**YOUR ASSIGNMENT**. For the records below, give the number of lines that include the string "Zugspitze". Nothing else belongs in the answer.

**Dataset excerpts**.

Segment Open

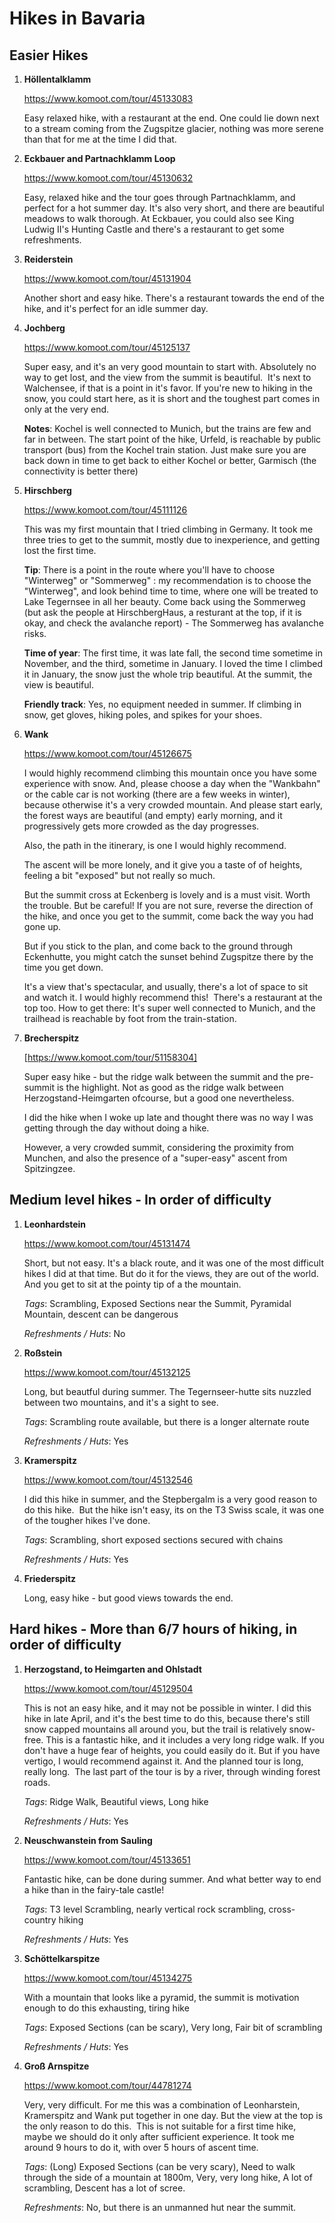 # Hikes in Bavaria

## Easier Hikes

1. __Höllentalklamm__

    https://www.komoot.com/tour/45133083

    Easy relaxed hike, with a restaurant at the end. One could lie down next to a stream coming from the Zugspitze glacier, nothing was more serene than that for me at the time I did that. 

2. __Eckbauer and Partnachklamm Loop__

    https://www.komoot.com/tour/45130632

    Easy, relaxed hike and the tour goes through Partnachklamm, and perfect for a hot summer day. It's also very short, and there are beautiful meadows to walk thorough.
At Eckbauer, you could also see King Ludwig II's Hunting Castle and there's a restaurant to get some refreshments.

3. __Reiderstein__

    https://www.komoot.com/tour/45131904
    
    Another short and easy hike. There's a restaurant towards the end of the hike, and it's perfect for an idle summer day.

4. __Jochberg__

    https://www.komoot.com/tour/45125137

    Super easy, and it's an very good mountain to start with. Absolutely no way to get lost, and the view from the summit is beautiful. 
It's next to Walchensee, if that is a point in it's favor. If you're new to hiking in the snow, you could start here, as it is short and the toughest part comes in only at the very end. 

    __Notes__: Kochel is well connected to Munich, but the trains are few and far in between. The start point of the hike, Urfeld, is reachable by public transport (bus) from the Kochel train station. Just make sure you are back down in time to get back to either Kochel or better, Garmisch (the connectivity is better there) 

5. __Hirschberg__

    https://www.komoot.com/tour/45111126

    This was my first mountain that I tried climbing in Germany. It took me three tries to get to the summit, mostly due to inexperience, and getting lost the first time.
    
    __Tip__: There is a point in the route where you'll have to choose "Winterweg" or "Sommerweg" : my recommendation is to choose the "Winterweg", and look behind time to time, where one will be treated to Lake Tegernsee in all her beauty. Come back using the Sommerweg (but ask the people at HirschbergHaus, a resturant at the top, if it is okay, and check the avalanche report) - The Sommerweg has avalanche risks. 
    
    __Time of year__: The first time, it was late fall, the second time sometime in November, and the third, sometime in January. I loved the time I climbed it in January, the snow just the whole trip beautiful.
At the summit, the view is beautiful. 

    __Friendly track__: Yes, no equipment needed in summer. If climbing in snow, get gloves, hiking poles, and spikes for your shoes.

6. __Wank__

    https://www.komoot.com/tour/45126675

    I would highly recommend climbing this mountain once you have some experience with snow.
And, please choose a day when the "Wankbahn" or the cable car is not working (there are a few weeks in winter), because otherwise it's a very crowded mountain. And please start early, the forest ways are beautiful (and empty) early morning, and it progressively gets more crowded as the day progresses.

   Also, the path in the itinerary, is one I would highly recommend. 

   The ascent will be more lonely, and it give you a taste of of heights, feeling a bit "exposed" but not really so much. 

   But the summit cross at Eckenberg is lovely and is a must visit. Worth the trouble. But be careful! If you are not sure, reverse the direction of the hike, and once you get to the summit, come back the way you had gone up. 

   But if you stick to the plan, and come back to the ground through Eckenhutte, you might catch the sunset behind Zugspitze there by the time you get down.

   It's a view that's spectacular, and usually, there's a lot of space to sit and watch it. I would highly recommend this! 
There's a restaurant at the top too.
How to get there: It's super well connected to Munich, and the trailhead is reachable by foot from the train-station.

7. __Brecherspitz__

   [https://www.komoot.com/tour/51158304]
   
   Super easy hike - but the ridge walk between the summit and the pre-summit is the highlight. Not as good as the ridge walk between Herzogstand-Heimgarten ofcourse, but a good one nevertheless. 
   
   I did the hike when I woke up late and thought there was no way I was getting through the day without doing a hike.
   
   However, a very crowded summit, considering the proximity from Munchen, and also the presence of a "super-easy" ascent from Spitzingzee.


## Medium level hikes - In order of difficulty 

1. __Leonhardstein__

    https://www.komoot.com/tour/45131474
    
    Short, but not easy. It's a black route, and it was one of the most difficult hikes I did at that time.
But do it for the views, they are out of the world. And you get to sit at the pointy tip of a the mountain.

   _Tags_: Scrambling, Exposed Sections near the Summit, Pyramidal Mountain, descent can be dangerous
   
   _Refreshments / Huts_: No

2. __Roßstein__

    https://www.komoot.com/tour/45132125
    
    Long, but beautful during summer. The Tegernseer-hutte sits nuzzled between two mountains, and it's a sight to see.

    _Tags_: Scrambling route available, but there is a longer alternate route
    
    _Refreshments / Huts_: Yes

3. __Kramerspitz__

    https://www.komoot.com/tour/45132546
    
    I did this hike in summer, and the Stepbergalm is a very good reason to do this hike. 
    But the hike isn't easy, its on the T3 Swiss scale, it was one of the tougher hikes I've done.

    _Tags_: Scrambling, short exposed sections secured with chains
    
    _Refreshments / Huts_: Yes
    
 4. __Friederspitz__
 
    Long, easy hike - but good views towards the end. 


## Hard hikes - More than 6/7 hours of hiking, in order of difficulty

1. __Herzogstand, to Heimgarten and Ohlstadt__

    https://www.komoot.com/tour/45129504
    
    This is not an easy hike, and it may not be possible in winter. I did this hike in late April, and it's the best time to do this, because there's still snow capped mountains all around you, but the trail is relatively snow-free.
    This is a fantastic hike, and it includes a very long ridge walk. If you don't have a huge fear of heights, you could easily do it.
    But if you have vertigo, I would recommend against it.
    And the planned tour is long, really long. 
    The last part of the tour is by a river, through winding forest roads. 

    _Tags_: Ridge Walk, Beautiful views, Long hike
  
    _Refreshments / Huts_: Yes

2. __Neuschwanstein from Sauling__

    https://www.komoot.com/tour/45133651
    
    Fantastic hike, can be done during summer. And what better way to end a hike than in the fairy-tale castle! 

    _Tags_: T3 level Scrambling, nearly vertical rock scrambling, cross-country hiking 

    _Refreshments / Huts_: Yes 

3. __Schöttelkarspitze__

    https://www.komoot.com/tour/45134275

    With a mountain that looks like a pyramid, the summit is motivation enough to do this exhausting, tiring hike

    _Tags_: Exposed Sections (can be scary), Very long, Fair bit of scrambling
  
    _Refreshments / Huts_: Yes 


4. __Groß Arnspitze__

    https://www.komoot.com/tour/44781274

    Very, very difficult. For me this was a combination of Leonharstein, Kramerspitz and Wank put together in one day. But the view at the top is the only reason to do this. 
    This is not suitable for a first time hike, maybe we should do it only after sufficient experience. It took me around 9 hours to do it, with over 5 hours of ascent time.

    _Tags_: (Long) Exposed Sections (can be very scary), Need to walk through the side of a mountain at 1800m, Very, very long hike, A lot of scrambling, Descent has a lot of scree.
 
    _Refreshments_: No, but there is an unmanned hut near the summit.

Segment Closed

**OUTPUT BELOW**. 2